Scan the entries for the word "missing", and copy every line where it appears.

*** Record excerpts Section Begins ***

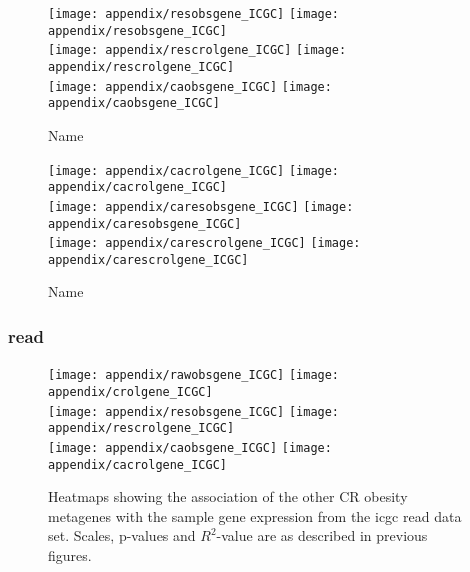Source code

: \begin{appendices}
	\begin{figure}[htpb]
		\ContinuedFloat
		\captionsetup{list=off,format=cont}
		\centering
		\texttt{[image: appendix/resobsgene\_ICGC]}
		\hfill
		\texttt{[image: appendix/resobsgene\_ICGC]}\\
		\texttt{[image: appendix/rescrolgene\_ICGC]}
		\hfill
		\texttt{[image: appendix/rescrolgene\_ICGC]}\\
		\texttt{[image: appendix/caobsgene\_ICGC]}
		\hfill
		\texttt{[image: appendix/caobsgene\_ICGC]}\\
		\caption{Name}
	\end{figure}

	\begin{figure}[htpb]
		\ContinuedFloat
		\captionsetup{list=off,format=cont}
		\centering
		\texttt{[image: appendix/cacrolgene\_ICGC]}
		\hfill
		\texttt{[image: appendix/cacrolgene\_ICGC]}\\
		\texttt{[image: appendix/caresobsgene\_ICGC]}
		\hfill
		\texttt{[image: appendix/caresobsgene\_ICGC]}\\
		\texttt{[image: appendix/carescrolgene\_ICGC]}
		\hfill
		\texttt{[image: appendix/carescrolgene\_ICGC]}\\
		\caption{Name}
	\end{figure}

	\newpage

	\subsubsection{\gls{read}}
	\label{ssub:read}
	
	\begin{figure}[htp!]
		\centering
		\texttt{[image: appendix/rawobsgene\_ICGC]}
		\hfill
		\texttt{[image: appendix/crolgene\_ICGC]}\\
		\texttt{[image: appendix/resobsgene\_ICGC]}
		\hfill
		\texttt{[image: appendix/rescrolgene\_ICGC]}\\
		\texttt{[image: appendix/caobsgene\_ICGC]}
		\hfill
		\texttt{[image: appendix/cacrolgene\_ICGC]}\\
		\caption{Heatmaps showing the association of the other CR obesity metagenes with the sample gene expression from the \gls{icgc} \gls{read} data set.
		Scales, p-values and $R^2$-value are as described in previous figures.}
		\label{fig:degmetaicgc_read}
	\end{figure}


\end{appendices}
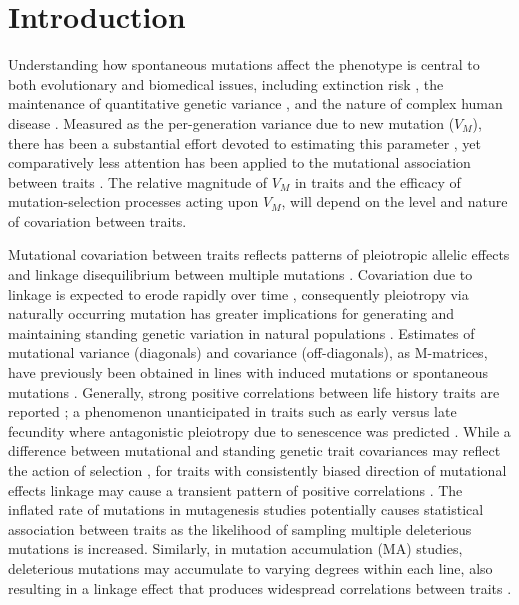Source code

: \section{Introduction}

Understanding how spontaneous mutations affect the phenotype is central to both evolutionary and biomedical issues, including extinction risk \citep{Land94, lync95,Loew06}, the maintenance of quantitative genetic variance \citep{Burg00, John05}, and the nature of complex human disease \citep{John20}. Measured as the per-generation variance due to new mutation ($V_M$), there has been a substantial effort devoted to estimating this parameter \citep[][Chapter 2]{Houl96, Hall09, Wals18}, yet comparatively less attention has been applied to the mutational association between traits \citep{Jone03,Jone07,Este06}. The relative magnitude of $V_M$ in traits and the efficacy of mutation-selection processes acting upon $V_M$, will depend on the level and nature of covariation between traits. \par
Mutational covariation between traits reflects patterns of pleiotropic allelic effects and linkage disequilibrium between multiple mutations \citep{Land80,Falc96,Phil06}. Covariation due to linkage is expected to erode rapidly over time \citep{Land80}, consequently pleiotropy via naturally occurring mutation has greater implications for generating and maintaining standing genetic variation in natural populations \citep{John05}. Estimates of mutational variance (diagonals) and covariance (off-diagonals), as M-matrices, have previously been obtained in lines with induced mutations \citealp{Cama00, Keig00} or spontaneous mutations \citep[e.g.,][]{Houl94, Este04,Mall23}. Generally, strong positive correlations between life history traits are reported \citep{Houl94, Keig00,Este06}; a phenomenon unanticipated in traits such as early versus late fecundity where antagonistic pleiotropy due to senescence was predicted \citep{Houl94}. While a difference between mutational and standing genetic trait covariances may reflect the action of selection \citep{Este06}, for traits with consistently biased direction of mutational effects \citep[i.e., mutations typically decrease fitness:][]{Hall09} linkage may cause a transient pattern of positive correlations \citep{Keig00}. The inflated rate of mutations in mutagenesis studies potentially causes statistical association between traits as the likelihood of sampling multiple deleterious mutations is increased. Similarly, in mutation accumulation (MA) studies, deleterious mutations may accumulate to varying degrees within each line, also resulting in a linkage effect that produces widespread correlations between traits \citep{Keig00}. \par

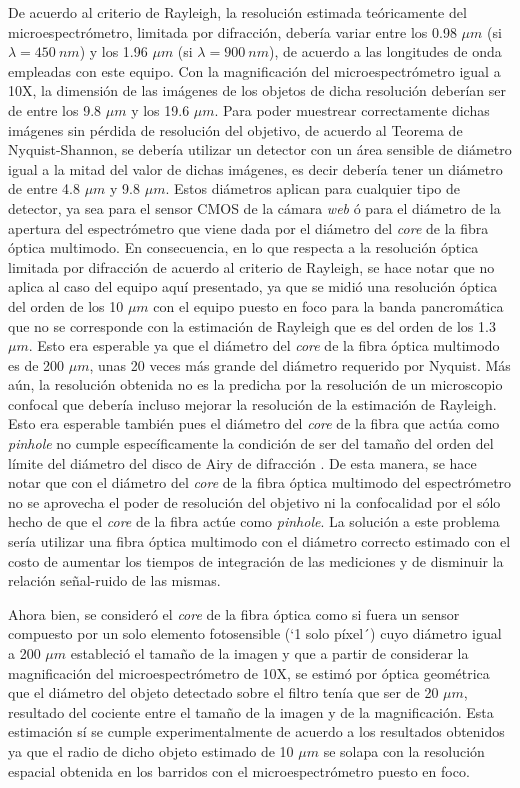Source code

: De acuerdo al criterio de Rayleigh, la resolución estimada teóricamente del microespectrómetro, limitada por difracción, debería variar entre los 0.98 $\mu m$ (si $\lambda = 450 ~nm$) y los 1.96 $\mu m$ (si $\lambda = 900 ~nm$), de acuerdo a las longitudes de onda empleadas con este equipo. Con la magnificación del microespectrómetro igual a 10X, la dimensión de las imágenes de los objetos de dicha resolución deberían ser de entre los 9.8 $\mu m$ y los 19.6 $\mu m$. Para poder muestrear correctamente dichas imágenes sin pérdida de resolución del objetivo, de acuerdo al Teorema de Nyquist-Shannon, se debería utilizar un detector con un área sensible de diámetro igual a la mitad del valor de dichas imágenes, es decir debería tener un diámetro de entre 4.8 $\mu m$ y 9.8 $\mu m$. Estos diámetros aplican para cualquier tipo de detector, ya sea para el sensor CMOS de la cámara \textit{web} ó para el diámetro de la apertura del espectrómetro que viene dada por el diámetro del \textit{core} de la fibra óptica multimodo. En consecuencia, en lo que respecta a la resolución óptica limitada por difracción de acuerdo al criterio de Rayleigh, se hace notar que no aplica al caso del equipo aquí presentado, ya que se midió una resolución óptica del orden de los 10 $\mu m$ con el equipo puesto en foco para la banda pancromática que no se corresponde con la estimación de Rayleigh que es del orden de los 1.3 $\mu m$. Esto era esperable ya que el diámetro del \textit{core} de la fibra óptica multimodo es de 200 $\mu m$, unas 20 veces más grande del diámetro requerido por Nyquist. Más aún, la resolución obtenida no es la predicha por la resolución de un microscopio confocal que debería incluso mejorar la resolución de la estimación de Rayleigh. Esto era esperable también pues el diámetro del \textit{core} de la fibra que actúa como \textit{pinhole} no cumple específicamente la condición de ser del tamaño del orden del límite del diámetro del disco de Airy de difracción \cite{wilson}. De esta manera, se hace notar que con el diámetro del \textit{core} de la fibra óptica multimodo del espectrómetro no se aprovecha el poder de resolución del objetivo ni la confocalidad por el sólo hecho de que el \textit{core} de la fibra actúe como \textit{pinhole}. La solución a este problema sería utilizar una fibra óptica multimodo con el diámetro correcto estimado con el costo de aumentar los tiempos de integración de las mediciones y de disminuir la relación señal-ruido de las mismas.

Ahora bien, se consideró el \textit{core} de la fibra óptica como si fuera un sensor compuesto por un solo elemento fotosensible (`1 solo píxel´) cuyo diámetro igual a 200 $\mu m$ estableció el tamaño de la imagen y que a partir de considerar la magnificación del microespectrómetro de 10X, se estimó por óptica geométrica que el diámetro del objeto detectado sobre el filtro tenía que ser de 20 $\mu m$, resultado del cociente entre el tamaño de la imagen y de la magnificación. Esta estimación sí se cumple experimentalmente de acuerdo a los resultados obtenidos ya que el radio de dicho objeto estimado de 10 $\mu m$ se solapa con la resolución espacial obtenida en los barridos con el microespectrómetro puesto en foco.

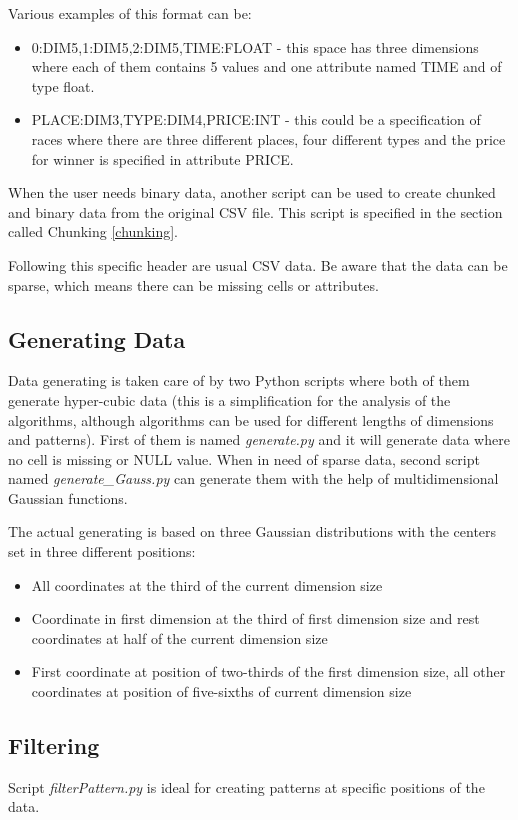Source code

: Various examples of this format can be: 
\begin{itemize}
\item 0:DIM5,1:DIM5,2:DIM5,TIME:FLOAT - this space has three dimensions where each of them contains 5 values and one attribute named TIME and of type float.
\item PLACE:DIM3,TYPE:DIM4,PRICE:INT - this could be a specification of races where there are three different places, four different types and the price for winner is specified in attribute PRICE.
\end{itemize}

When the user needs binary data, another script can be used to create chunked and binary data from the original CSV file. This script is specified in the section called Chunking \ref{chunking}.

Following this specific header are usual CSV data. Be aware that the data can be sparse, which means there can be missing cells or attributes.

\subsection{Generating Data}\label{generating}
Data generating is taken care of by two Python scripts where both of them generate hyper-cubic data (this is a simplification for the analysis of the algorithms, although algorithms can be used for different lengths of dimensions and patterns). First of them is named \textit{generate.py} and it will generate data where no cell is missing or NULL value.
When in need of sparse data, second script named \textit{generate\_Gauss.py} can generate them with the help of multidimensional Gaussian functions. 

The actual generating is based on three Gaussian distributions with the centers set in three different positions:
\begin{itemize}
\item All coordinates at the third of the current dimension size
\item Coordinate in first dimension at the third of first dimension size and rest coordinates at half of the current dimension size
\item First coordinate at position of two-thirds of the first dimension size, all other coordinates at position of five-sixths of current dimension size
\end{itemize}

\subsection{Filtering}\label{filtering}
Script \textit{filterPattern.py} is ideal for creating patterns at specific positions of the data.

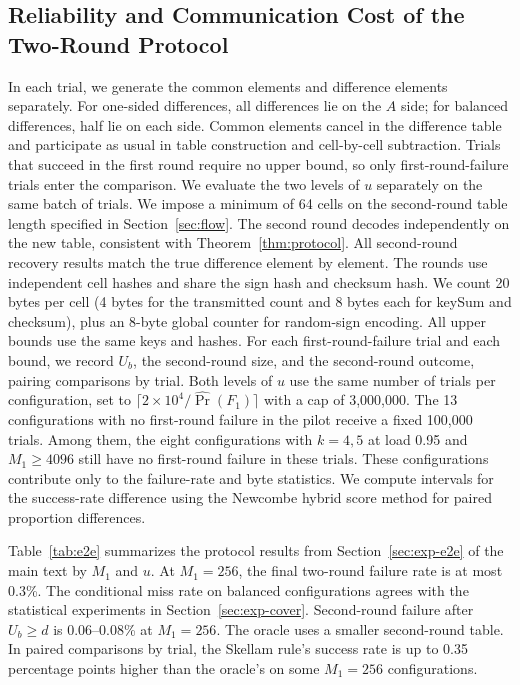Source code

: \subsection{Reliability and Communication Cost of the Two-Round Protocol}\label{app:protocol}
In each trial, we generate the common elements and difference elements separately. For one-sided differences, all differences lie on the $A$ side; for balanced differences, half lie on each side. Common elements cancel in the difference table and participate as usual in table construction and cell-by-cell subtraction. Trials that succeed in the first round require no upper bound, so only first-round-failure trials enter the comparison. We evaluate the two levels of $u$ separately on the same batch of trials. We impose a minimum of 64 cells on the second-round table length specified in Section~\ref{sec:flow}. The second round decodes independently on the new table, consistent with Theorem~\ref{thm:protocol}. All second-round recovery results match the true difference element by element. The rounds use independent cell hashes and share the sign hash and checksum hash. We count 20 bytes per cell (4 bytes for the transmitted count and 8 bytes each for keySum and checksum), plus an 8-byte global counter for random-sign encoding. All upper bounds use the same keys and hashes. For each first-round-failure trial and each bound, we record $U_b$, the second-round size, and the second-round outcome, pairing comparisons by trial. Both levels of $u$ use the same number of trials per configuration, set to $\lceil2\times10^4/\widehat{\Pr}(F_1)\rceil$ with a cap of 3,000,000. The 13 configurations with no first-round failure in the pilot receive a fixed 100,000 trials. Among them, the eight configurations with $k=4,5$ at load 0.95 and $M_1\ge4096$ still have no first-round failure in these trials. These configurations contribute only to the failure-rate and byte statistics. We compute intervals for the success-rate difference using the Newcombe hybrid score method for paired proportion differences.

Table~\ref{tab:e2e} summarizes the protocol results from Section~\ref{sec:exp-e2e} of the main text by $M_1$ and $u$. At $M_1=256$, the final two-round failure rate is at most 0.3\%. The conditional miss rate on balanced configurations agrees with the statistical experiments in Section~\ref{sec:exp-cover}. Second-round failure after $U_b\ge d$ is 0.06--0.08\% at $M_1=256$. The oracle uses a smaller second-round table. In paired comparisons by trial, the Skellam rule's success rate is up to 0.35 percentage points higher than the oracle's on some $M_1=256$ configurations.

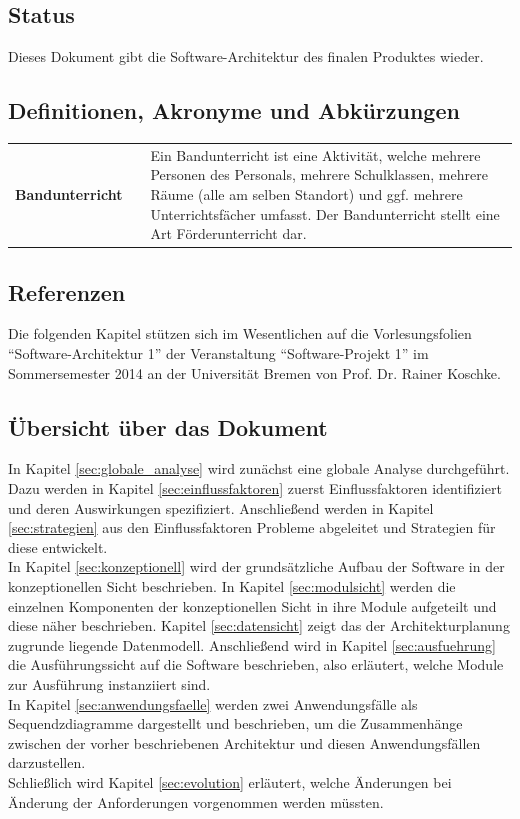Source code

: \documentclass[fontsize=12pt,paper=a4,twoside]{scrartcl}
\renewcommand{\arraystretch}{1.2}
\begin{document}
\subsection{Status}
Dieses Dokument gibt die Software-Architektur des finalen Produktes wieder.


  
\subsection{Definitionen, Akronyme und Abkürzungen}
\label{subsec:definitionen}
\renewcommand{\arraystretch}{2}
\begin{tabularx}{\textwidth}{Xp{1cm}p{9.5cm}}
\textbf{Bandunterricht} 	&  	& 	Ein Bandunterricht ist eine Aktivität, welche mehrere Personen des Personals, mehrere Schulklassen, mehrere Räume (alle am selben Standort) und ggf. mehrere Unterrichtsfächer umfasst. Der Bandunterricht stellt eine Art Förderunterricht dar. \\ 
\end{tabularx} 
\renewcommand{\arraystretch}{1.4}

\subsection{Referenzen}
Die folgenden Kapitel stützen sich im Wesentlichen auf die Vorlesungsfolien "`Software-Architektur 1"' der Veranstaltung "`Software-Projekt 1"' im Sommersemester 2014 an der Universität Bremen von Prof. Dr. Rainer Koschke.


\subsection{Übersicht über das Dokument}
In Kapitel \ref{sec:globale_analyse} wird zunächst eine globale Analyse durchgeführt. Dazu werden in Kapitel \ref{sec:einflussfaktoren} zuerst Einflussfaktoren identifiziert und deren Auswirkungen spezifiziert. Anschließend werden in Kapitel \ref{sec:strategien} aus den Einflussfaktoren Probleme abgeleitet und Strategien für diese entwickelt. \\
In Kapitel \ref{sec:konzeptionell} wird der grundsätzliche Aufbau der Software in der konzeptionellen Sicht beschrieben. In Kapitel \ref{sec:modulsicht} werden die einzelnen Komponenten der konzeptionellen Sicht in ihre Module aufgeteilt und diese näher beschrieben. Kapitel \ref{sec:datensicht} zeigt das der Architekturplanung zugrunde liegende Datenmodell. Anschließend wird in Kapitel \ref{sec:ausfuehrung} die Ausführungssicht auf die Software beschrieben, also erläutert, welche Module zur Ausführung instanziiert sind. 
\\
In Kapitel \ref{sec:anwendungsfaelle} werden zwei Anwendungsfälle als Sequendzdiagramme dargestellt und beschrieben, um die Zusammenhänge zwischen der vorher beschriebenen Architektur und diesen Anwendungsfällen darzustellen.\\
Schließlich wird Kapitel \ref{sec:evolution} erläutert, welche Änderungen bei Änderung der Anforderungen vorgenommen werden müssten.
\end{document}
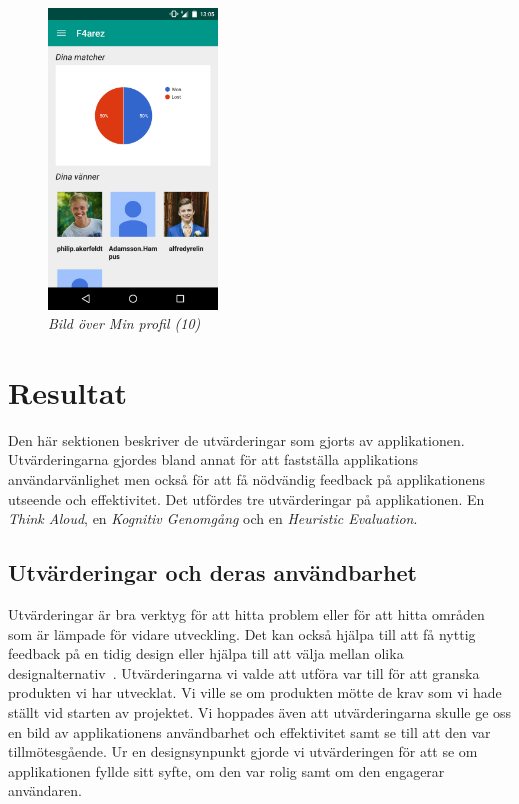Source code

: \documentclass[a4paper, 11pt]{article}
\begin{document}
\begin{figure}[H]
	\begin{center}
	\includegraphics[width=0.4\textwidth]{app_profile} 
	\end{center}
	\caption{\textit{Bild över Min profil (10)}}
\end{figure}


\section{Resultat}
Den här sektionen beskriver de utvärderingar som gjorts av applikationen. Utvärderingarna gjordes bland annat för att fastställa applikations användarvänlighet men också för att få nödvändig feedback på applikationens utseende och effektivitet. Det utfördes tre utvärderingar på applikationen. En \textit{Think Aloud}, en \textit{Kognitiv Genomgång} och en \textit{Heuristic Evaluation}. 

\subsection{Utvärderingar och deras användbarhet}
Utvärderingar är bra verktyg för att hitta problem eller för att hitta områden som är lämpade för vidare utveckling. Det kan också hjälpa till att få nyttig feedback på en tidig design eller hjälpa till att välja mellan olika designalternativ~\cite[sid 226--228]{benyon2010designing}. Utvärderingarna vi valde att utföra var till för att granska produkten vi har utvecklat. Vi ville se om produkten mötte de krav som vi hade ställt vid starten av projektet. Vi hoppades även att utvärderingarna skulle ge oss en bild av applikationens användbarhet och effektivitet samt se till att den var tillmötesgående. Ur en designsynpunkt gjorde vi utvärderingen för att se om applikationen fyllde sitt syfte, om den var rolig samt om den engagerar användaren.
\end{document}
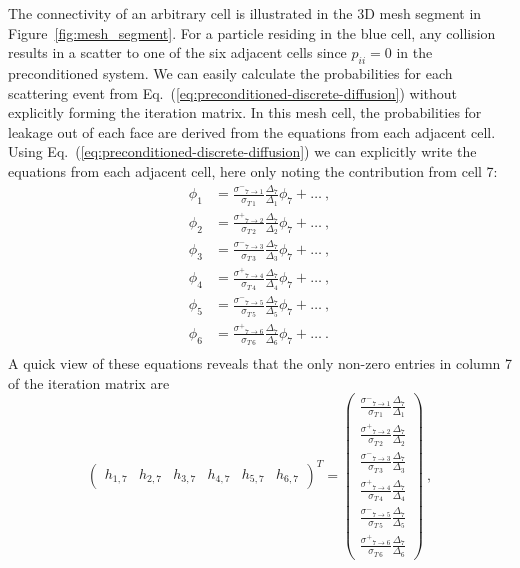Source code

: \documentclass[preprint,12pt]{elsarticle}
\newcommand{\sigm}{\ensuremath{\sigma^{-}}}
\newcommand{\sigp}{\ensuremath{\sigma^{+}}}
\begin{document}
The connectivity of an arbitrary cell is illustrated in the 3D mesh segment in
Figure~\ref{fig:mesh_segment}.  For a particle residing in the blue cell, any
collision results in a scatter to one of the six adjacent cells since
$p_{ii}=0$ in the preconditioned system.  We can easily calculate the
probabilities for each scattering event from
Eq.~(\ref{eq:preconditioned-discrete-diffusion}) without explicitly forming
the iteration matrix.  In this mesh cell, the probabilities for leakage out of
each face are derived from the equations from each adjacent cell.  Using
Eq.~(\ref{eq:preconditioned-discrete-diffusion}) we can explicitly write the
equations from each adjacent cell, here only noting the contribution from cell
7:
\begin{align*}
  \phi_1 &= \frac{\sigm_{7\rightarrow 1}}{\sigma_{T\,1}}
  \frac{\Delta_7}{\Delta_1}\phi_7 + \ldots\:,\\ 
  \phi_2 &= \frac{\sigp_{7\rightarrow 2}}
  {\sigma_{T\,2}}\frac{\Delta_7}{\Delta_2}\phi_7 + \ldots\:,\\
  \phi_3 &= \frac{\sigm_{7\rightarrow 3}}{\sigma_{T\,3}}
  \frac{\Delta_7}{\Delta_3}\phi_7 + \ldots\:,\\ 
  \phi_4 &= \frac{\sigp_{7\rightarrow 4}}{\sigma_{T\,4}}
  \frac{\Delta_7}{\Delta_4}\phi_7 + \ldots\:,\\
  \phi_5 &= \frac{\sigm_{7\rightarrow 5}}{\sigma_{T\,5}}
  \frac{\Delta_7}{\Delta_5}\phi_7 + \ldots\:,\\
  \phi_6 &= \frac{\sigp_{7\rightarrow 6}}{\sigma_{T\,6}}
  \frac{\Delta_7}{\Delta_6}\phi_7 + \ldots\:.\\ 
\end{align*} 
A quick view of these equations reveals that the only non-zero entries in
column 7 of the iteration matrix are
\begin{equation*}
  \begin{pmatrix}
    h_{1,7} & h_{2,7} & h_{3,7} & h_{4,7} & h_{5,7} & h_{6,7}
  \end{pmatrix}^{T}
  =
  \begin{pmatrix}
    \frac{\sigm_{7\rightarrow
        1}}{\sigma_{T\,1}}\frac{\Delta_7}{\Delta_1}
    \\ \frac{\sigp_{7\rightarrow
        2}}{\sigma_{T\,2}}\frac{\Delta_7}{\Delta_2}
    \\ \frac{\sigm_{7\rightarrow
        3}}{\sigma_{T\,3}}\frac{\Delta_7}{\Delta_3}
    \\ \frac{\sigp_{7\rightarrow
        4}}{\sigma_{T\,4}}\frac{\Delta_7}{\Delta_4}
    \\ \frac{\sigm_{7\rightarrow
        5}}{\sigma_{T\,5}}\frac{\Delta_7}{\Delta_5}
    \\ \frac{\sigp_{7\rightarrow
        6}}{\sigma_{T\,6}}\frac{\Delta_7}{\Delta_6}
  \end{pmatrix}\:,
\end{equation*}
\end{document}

*** Record excerpts Section Ends ***

**Task result**
Following this specific header are usual CSV data. Be aware that the data can be sparse, which means there can be missing cells or attributes.
Data generating is taken care of by two Python scripts where both of them generate hyper-cubic data (this is a simplification for the analysis of the algorithms, although algorithms can be used for different lengths of dimensions and patterns). First of them is named \textit{generate.py} and it will generate data where no cell is missing or NULL value.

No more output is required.